How To Scrape Amazon Best Sellers: Python tutorial

Akvilė Lūžaitė

Last updated on

2024-10-14

8 min read

Amazon is the biggest e-commerce site in the world – with countless products and millions of customers. It's no wonder that retailers are trying to get started and, more importantly, to get noticed in Amazon's marketplace.

The Best Sellers page on Amazon helps those retailers perform market research – it displays the best selling products on Amazon and can act like a guide for what products to stock in your own store. However, shopping sites like Amazon make it challenging to track prices on items, especially specific ones that you might be interested in.

This is where web scraping can be a good solution – it removes all the possible manual labor out of the equation. While you can scroll and write down the products and the prices you think you should remember, you can also use Python and a few additional libraries to automatically scrape Amazon Best Sellers sites into known data formats, like csv. This way, you can use the structured data to analyze, monitor, and track Amazon Best Sellers items to achieve your desired results.

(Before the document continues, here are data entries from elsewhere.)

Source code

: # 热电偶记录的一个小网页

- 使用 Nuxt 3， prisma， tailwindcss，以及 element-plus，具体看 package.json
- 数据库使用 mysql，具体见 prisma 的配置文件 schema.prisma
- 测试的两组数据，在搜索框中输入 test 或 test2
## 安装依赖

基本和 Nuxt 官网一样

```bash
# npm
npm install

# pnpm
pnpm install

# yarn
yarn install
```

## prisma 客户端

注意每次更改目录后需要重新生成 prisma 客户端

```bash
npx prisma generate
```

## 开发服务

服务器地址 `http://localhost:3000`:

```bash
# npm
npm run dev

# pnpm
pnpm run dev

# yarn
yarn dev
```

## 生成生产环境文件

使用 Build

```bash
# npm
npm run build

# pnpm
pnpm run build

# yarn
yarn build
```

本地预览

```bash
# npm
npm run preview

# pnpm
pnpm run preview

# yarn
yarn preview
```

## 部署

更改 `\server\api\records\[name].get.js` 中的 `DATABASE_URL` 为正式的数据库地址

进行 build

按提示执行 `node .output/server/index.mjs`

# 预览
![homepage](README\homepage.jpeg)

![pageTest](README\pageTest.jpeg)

In this tutorial, we’ll be looking at how to scrape Amazon Best Sellers pages with Python and introduce an easier way to scrape any e-commerce website.

What are Amazon Best Sellers?

Amazon offers a unique way of positioning their products – the Amazon Best Sellers Rank or Amazon BSR ranks all products available on the marketplace according to their sales volume. Customers can easily identify the best-selling products worldwide and see the position of the product they are considering to buy. The BSR ranking is displayed in each product’s description page and is updated periodically, showing the most accurate market trends.

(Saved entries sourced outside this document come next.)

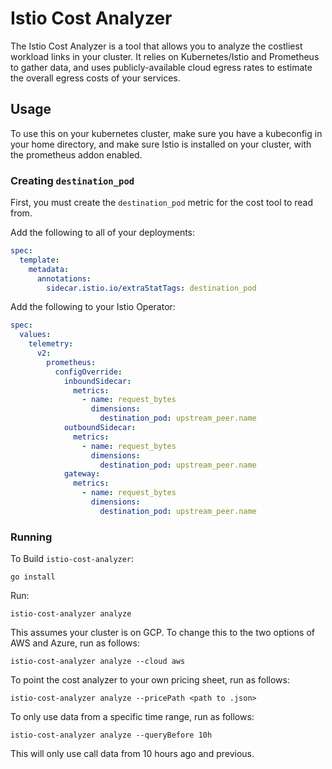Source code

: # Istio Cost Analyzer

The Istio Cost Analyzer is a tool that allows you to analyze the costliest workload links in your cluster. It relies on Kubernetes/Istio and Prometheus to gather
data, and uses publicly-available cloud egress rates to estimate the overall egress costs of your services.

## Usage

To use this on your kubernetes cluster, make sure you have a kubeconfig in your home directory, and make sure Istio is installed on your cluster, with the prometheus addon enabled.

### Creating `destination_pod`

First, you must create the `destination_pod` metric for the cost tool to read from.

Add the following to all of your deployments:

```yaml
spec:
  template:
    metadata:
      annotations:
        sidecar.istio.io/extraStatTags: destination_pod
```

Add the following to your Istio Operator:

```yaml
spec:
  values:
    telemetry:
      v2:
        prometheus:
          configOverride:
            inboundSidecar:
              metrics:
                - name: request_bytes
                  dimensions:
                    destination_pod: upstream_peer.name
            outboundSidecar:
              metrics:
                - name: request_bytes
                  dimensions:
                    destination_pod: upstream_peer.name
            gateway:
              metrics:
                - name: request_bytes
                  dimensions:
                    destination_pod: upstream_peer.name
```


### Running

To Build `istio-cost-analyzer`:

```
go install
```

Run:

```
istio-cost-analyzer analyze
```

This assumes your cluster is on GCP. To change this to the two options of AWS and Azure, run as follows:
```
istio-cost-analyzer analyze --cloud aws
```
To point the cost analyzer to your own pricing sheet, run as follows:
```
istio-cost-analyzer analyze --pricePath <path to .json>
```
To only use data from a specific time range, run as follows:
```
istio-cost-analyzer analyze --queryBefore 10h
```
This will only use call data from 10 hours ago and previous.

In short, the Best Sellers sites are just product pages, and the scraping information on them is not that much different than scraping data from a regular Amazon page. However, Amazon, among other big sites, have mechanisms in place that make it a challenge to access this publicly available data.

Without proper measures, your IP address can easily be blocked by Amazon for too many requests and you won’t be able to scrape the site anymore. This can be avoided by implementing a few safety measures in your Python code when scraping, but it is a challenge to not get constantly blocked by Amazon.

Prepare the Environment

You can download the latest version of Python from the official website.

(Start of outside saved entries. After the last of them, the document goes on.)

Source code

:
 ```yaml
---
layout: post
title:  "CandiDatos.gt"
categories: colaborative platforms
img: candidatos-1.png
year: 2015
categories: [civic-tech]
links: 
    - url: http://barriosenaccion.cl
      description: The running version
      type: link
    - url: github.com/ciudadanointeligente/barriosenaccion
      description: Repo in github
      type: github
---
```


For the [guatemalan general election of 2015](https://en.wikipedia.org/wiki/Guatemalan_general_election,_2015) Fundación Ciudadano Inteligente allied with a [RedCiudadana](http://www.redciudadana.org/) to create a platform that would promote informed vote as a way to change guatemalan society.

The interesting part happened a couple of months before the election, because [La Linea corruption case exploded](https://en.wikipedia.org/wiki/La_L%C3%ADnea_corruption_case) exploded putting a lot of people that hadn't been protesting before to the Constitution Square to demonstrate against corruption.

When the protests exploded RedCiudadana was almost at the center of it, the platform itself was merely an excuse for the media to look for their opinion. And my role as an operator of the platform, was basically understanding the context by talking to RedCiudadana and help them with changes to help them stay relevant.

To store your Python code, run the following command to create a new Python file in your current directory.

touch main.py

Choosing and installing dependencies

Next, set up the dependencies required for scraping.

To better overcome Amazon restrictions, we’ll be using Selenium, a browser automation tool that can more reliably imitate real user requests.

Amazon, as well as other major sites, have well-established bot detection algorithms. These algorithms can easily detect if a request is coming from, let’s say, a Python application instead of a browser.

Therefore, if you attempt to send a basic HTTP request with something like the requests library, it’s likely that you will receive a response with a status code beginning with 500 or 400, indicating that the request is unsuccessful.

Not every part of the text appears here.